Près de deux mois après les manifestations réprimées dans le sang qui ont causé la chute du Premier ministre KP Sharma Oli, les familles sont partagées entre espoir de justice et crainte de retomber dans l'oubli.
- Douloureux souvenirs -
"La Première ministre (Sushila Karki) et le ministre de l'Intérieur actuels sont tous deux des défenseurs des victimes de crimes de guerre", veut croire Niranjan Kumar Chaudhari, 46 ans.
Mais cet homme dont le père, enseignant, a disparu en 2001 après avoir été arrêté par des militaires a conscience que "la situation politique est volatile".
Depuis les violentes émeutes des 8 et 9 septembre derniers, qui ont fait au moins 76 morts, les familles des manifestants tués réclament à leur tour que justice soit faite.
Ces violences ont ravivé de douloureux souvenirs chez les personnes qui attentent depuis près de deux décennies que les autorités instruisent enfin les dossiers liés aux crimes de guerre.
Mais elles redoutent de passer au second plan des préoccupations de Sushila Karki, chargée de préparer les législatives en mars 2026.
"L'exécutif précédent n'a fait que des promesses et je sais qu'avec l'évolution de la situation, la priorité de l'Etat pourrait être tout autre", s'inquiète Preeti Tharu.
Cette jeune femme de 22 ans, qui n'a pas connu son père, enlevé par des insurgés avant sa naissance, craint que l'histoire ne se répète.
- "Il est déjà trop tard" -
Un sentiment partagé par Gita Rasaili, qui dirige le Réseau national des femmes victimes de conflits. Elle dit redouter que leur cause soit oubliée "car il y a maintenant de nouvelles familles de victimes et de nouveaux martyrs".
Alors cheffe de la Cour suprême, Mme Karki avait supervisé en 2017 le procès de trois soldats pour le meurtre d'une adolescente. Ils avaient été condamnés à la réclusion à perpétuité.
Depuis la création de deux commissions d'enquête en 2015, aucun dossier n'a été mené à son terme, malgré plus de 65.000 plaintes pour assassinats, viols et disparitions forcées.
En août 2024, le vote par le Parlement d'amendements à sa loi sur la justice transitionnelle adoptée après l'accord de paix de 2006 avait ravivé les espoirs des familles.

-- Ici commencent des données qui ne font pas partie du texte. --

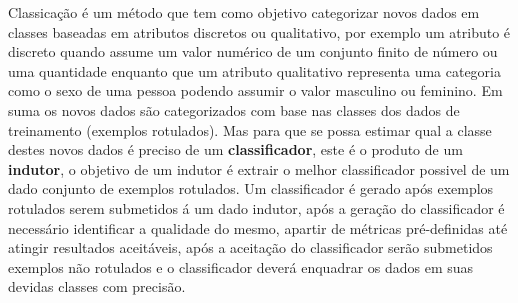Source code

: Classicação é um método que tem como objetivo categorizar novos dados em classes baseadas em atributos discretos ou qualitativo,
por exemplo um atributo é discreto quando assume um valor numérico de um conjunto finito de número ou uma quantidade enquanto que um
atributo qualitativo representa uma categoria como o sexo de uma pessoa podendo assumir o valor masculino ou feminino.
Em suma os novos dados são categorizados com base nas classes dos dados de treinamento (exemplos rotulados). 
Mas para que se possa estimar qual a classe destes novos dados é preciso de um \textbf{classificador},
este é o produto de um \textbf{indutor}, o objetivo de um indutor é extrair o melhor classificador possivel de um dado 
conjunto de exemplos rotulados.
Um classificador é gerado após exemplos rotulados serem submetidos á um dado indutor, após a geração do classificador 
é necessário identificar a qualidade do mesmo, apartir de métricas pré-definidas até atingir resultados aceitáveis, após a aceitação do classificador 
serão submetidos exemplos não rotulados e o classificador deverá enquadrar os dados em suas devidas classes com precisão. 
\begin{figure}[htb!]
	\centering
\end{figure}  

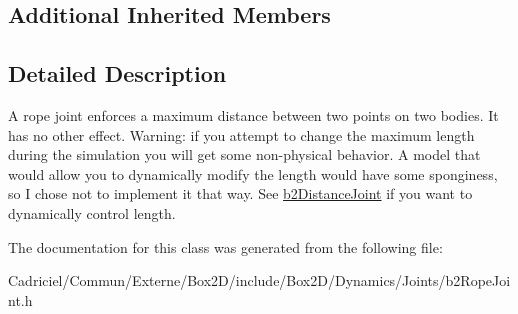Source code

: \subsection*{Additional Inherited Members}


\subsection{Detailed Description}
A rope joint enforces a maximum distance between two points on two bodies. It has no other effect. Warning\+: if you attempt to change the maximum length during the simulation you will get some non-\/physical behavior. A model that would allow you to dynamically modify the length would have some sponginess, so I chose not to implement it that way. See \hyperlink{classb2_distance_joint}{b2\+Distance\+Joint} if you want to dynamically control length. 

The documentation for this class was generated from the following file\+:\begin{DoxyCompactItemize}
\item 
Cadriciel/\+Commun/\+Externe/\+Box2\+D/include/\+Box2\+D/\+Dynamics/\+Joints/b2\+Rope\+Joint.\+h\end{DoxyCompactItemize}
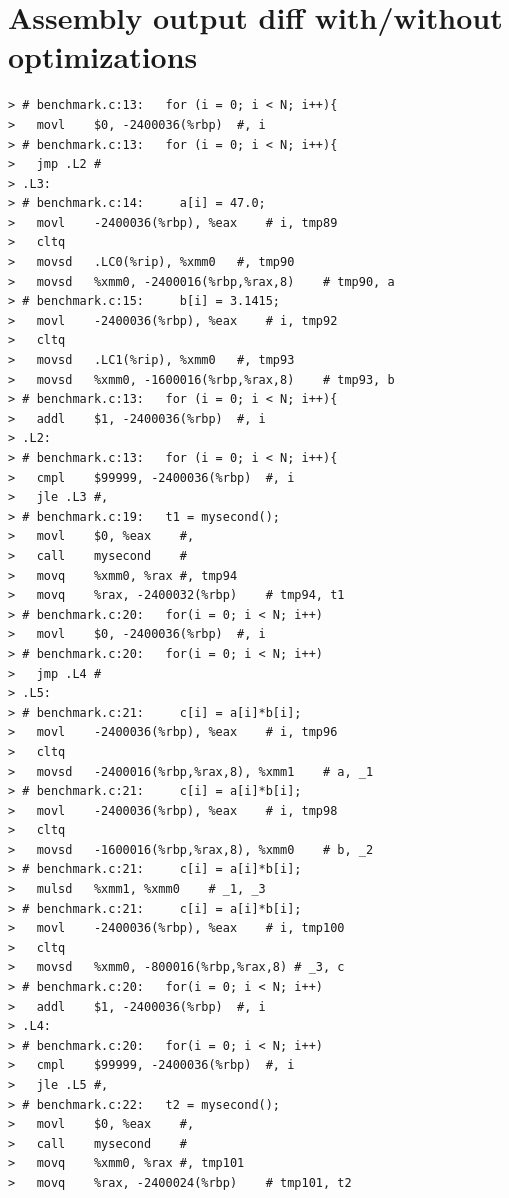 \documentclass[a4paper, 11pt]{article}
\begin{document}
\appendix
\section{Assembly output diff with/without optimizations}
\begin{lstlisting}[caption={Excerpt from the diff of the assembly generated for \texttt{benchmark.c} with optimization level -02 and with no optimization. Showing
lines which don't appear in the optimized version.},
label={listing:benchmark-asm-diff}]
> # benchmark.c:13:   for (i = 0; i < N; i++){
> 	movl	$0, -2400036(%rbp)	#, i
> # benchmark.c:13:   for (i = 0; i < N; i++){
> 	jmp	.L2	#
> .L3:
> # benchmark.c:14:     a[i] = 47.0;
> 	movl	-2400036(%rbp), %eax	# i, tmp89
> 	cltq
> 	movsd	.LC0(%rip), %xmm0	#, tmp90
> 	movsd	%xmm0, -2400016(%rbp,%rax,8)	# tmp90, a
> # benchmark.c:15:     b[i] = 3.1415;
> 	movl	-2400036(%rbp), %eax	# i, tmp92
> 	cltq
> 	movsd	.LC1(%rip), %xmm0	#, tmp93
> 	movsd	%xmm0, -1600016(%rbp,%rax,8)	# tmp93, b
> # benchmark.c:13:   for (i = 0; i < N; i++){
> 	addl	$1, -2400036(%rbp)	#, i
> .L2:
> # benchmark.c:13:   for (i = 0; i < N; i++){
> 	cmpl	$99999, -2400036(%rbp)	#, i
> 	jle	.L3	#,
> # benchmark.c:19:   t1 = mysecond();
> 	movl	$0, %eax	#,
> 	call	mysecond	#
> 	movq	%xmm0, %rax	#, tmp94
> 	movq	%rax, -2400032(%rbp)	# tmp94, t1
> # benchmark.c:20:   for(i = 0; i < N; i++)
> 	movl	$0, -2400036(%rbp)	#, i
> # benchmark.c:20:   for(i = 0; i < N; i++)
> 	jmp	.L4	#
> .L5:
> # benchmark.c:21:     c[i] = a[i]*b[i];
> 	movl	-2400036(%rbp), %eax	# i, tmp96
> 	cltq
> 	movsd	-2400016(%rbp,%rax,8), %xmm1	# a, _1
> # benchmark.c:21:     c[i] = a[i]*b[i];
> 	movl	-2400036(%rbp), %eax	# i, tmp98
> 	cltq
> 	movsd	-1600016(%rbp,%rax,8), %xmm0	# b, _2
> # benchmark.c:21:     c[i] = a[i]*b[i];
> 	mulsd	%xmm1, %xmm0	# _1, _3
> # benchmark.c:21:     c[i] = a[i]*b[i];
> 	movl	-2400036(%rbp), %eax	# i, tmp100
> 	cltq
> 	movsd	%xmm0, -800016(%rbp,%rax,8)	# _3, c
> # benchmark.c:20:   for(i = 0; i < N; i++)
> 	addl	$1, -2400036(%rbp)	#, i
> .L4:
> # benchmark.c:20:   for(i = 0; i < N; i++)
> 	cmpl	$99999, -2400036(%rbp)	#, i
> 	jle	.L5	#,
> # benchmark.c:22:   t2 = mysecond();
> 	movl	$0, %eax	#,
> 	call	mysecond	#
> 	movq	%xmm0, %rax	#, tmp101
> 	movq	%rax, -2400024(%rbp)	# tmp101, t2

\end{lstlisting}
\end{document}

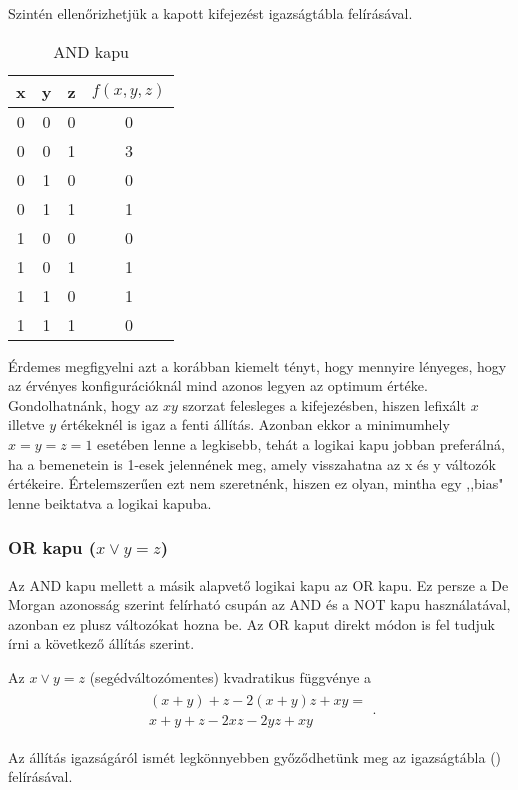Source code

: Szintén ellenőrizhetjük a kapott kifejezést igazságtábla felírásával. 
\begin{table}[ht]
	\footnotesize
	\centering
	\begin{tabular}{ c c c c }
		\toprule
		x & y & z & $f(x,y,z)$ \\
		\midrule
		0 & 0 & 0 & 0 \\
		0 & 0 & 1 & 3 \\
		0 & 1 & 0 & 0 \\
		0 & 1 & 1 & 1 \\
		1 & 0 & 0 & 0 \\
		1 & 0 & 1 & 1 \\
		1 & 1 & 0 & 1 \\
		1 & 1 & 1 & 0 \\		
		\bottomrule
	\end{tabular}
	\caption{AND kapu}
	\label{tab:ANDgate}
\end{table}


Érdemes megfigyelni azt a korábban kiemelt tényt, hogy mennyire lényeges, hogy az érvényes konfigurációknál mind azonos legyen az optimum értéke. Gondolhatnánk, hogy az $xy$ szorzat felesleges a kifejezésben, hiszen lefixált $x$ illetve $y$ értékeknél is igaz a fenti állítás. Azonban ekkor a minimumhely $x=y=z=1$ esetében lenne a legkisebb, tehát a logikai kapu jobban preferálná, ha a bemenetein is 1-esek jelennének meg, amely visszahatna az x és y változók értékeire. Értelemszerűen ezt nem szeretnénk, hiszen ez olyan, mintha egy ,,bias" lenne beiktatva a logikai kapuba.


\subsubsection{OR kapu ($x \vee y = z$)}

Az AND kapu mellett a másik alapvető logikai kapu az OR kapu. Ez persze a De Morgan azonosság szerint felírható csupán az AND és a NOT kapu használatával, azonban ez plusz változókat hozna be. Az OR kaput direkt módon is fel tudjuk írni a következő állítás szerint. 

\begin{allitas}
	Az $x \vee y = z$ (segédváltozómentes) kvadratikus függvénye a 
	\begin{align}
		\begin{split}
			(x+y)+z-2(x+y)z+xy = \\
			x+y+z-2xz-2yz+xy
		\end{split}.
	\end{align}

	Az állítás igazságáról ismét legkönnyebben győződhetünk meg az igazságtábla () felírásával.
\end{allitas}

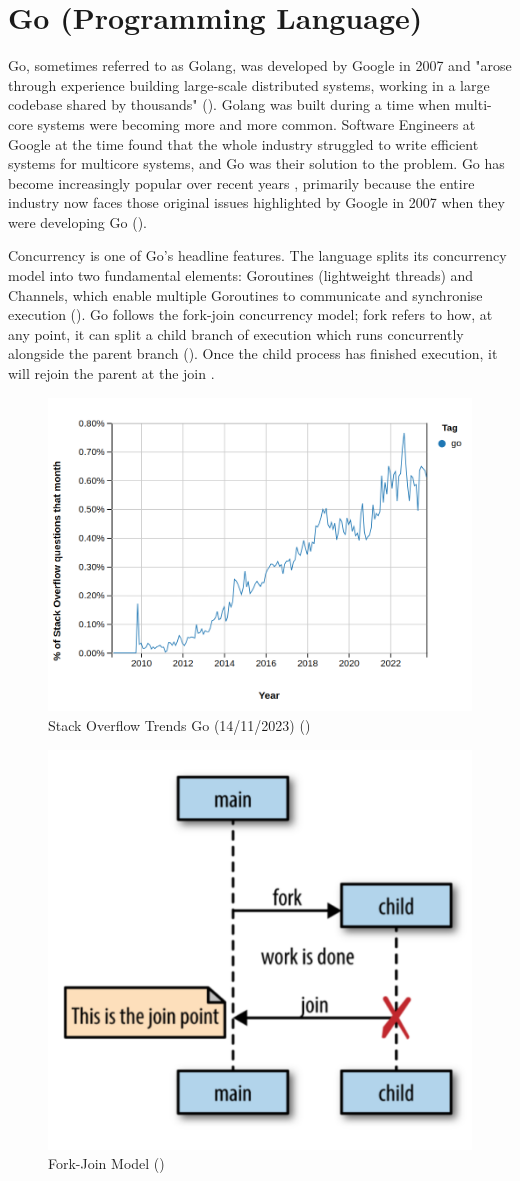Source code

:\section{Go (Programming Language)}
\label{litrev:golang}

Go, sometimes referred to as Golang, was developed by Google in 2007 and "arose through experience building large-scale distributed systems, working in a large codebase shared by thousands" (\cite{cox_go_2022}). Golang was built during a time when multi-core systems were becoming more and more common. Software Engineers at Google at the time found that the whole industry struggled to write efficient systems for multicore systems, and Go was their solution to the problem. Go has become increasingly popular over recent years , primarily because the entire industry now faces those original issues highlighted by Google in 2007 when they were developing Go (\cite{cox_go_2022}).

Concurrency is one of Go's headline features. The language splits its concurrency model into two fundamental elements: Goroutines (lightweight threads) and Channels, which enable multiple Goroutines to communicate and synchronise execution (\cite{meyerson_go_2014}). Go follows the fork-join concurrency model; fork refers to how, at any point, it can split a child branch of execution which runs concurrently alongside the parent branch (\cite{cox-buday_concurrency_2017}). Once the child process has finished execution, it will rejoin the parent at the join .

\begin{figure}
    \centering
    \includegraphics[width=0.8\linewidth]{figures/go-so-graph.png}
    \caption{Stack Overflow Trends Go (14/11/2023) (\cite{noauthor_stack_nodate-1})}
    \label{fig:gosograph}
\end{figure}

\begin{figure}
    \centering
    \includegraphics[width=0.5\linewidth]{figures/fork-join.png}
    \caption{Fork-Join Model (\cite{cox-buday_concurrency_2017})}
    \label{fig:forkjoin}
\end{figure}
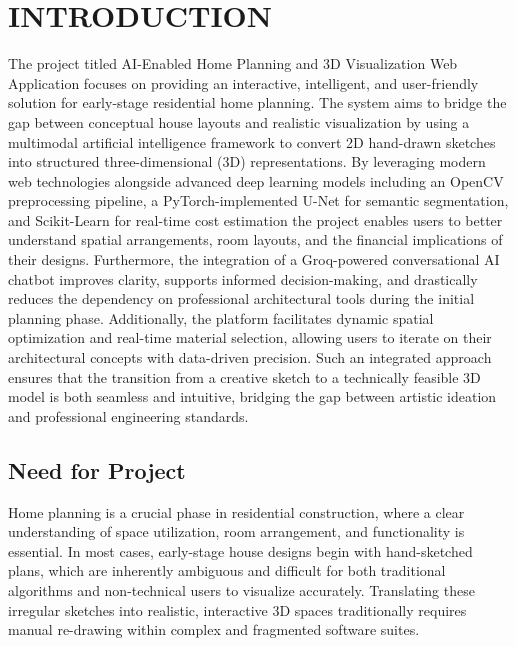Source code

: \documentclass[12pt]{report}
\begin{document}
\newpage
{}
\setcounter{savepage}{\value{page}}

\clearpage
{}
\chapter{INTRODUCTION}

The project titled AI-Enabled Home Planning and 3D Visualization Web Application focuses on providing an interactive, intelligent, and user-friendly solution for early-stage residential home planning. The system aims to bridge the gap between conceptual house layouts and realistic visualization by using a multimodal artificial intelligence framework to convert 2D hand-drawn sketches into structured three-dimensional (3D) representations\cite{liu2017, chen2019}. By leveraging modern web technologies alongside advanced deep learning models including an OpenCV preprocessing pipeline\cite{opencv2024}, a PyTorch-implemented U-Net for semantic segmentation\cite{ronneberger2015}, and Scikit-Learn for real-time cost estimation\cite{sklearn2024} the project enables users to better understand spatial arrangements, room layouts, and the financial implications of their designs\cite{wang2020}. Furthermore, the integration of a Groq-powered conversational AI chatbot\cite{groq2024} improves clarity, supports informed decision-making, and drastically reduces the dependency on professional architectural tools during the initial planning phase\cite{brown2020}. Additionally, the platform facilitates dynamic spatial optimization and real-time material selection, allowing users to iterate on their architectural concepts with data-driven precision. Such an integrated approach ensures that the transition from a creative sketch to a technically feasible 3D model is both seamless and intuitive, bridging the gap between artistic ideation and professional engineering standards.


\section{Need for Project}

Home planning is a crucial phase in residential construction, where a clear understanding of space utilization, room arrangement, and functionality is essential\cite{eastman2018}. In most cases, early-stage house designs begin with hand-sketched plans, which are inherently ambiguous and difficult for both traditional algorithms and non-technical users to visualize accurately\cite{ahmed2018}. Translating these irregular sketches into realistic, interactive 3D spaces traditionally requires manual re-drawing within complex and fragmented software suites\cite{eastman2018}.
\end{document}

Lila Devi Gadtaula, responsable de la Commission d'enquête en charge des personnes disparues, qui a reçu 2.610 plaintes, espère boucler les enquêtes en quatre ans, en dépit de ressources limitées.
Mais pour des familles, comme celle de Mme Chaudhari, "il est déjà trop tard".
En juillet, elle et ses deux fils ont enfin procédé aux rites funéraires de son mari.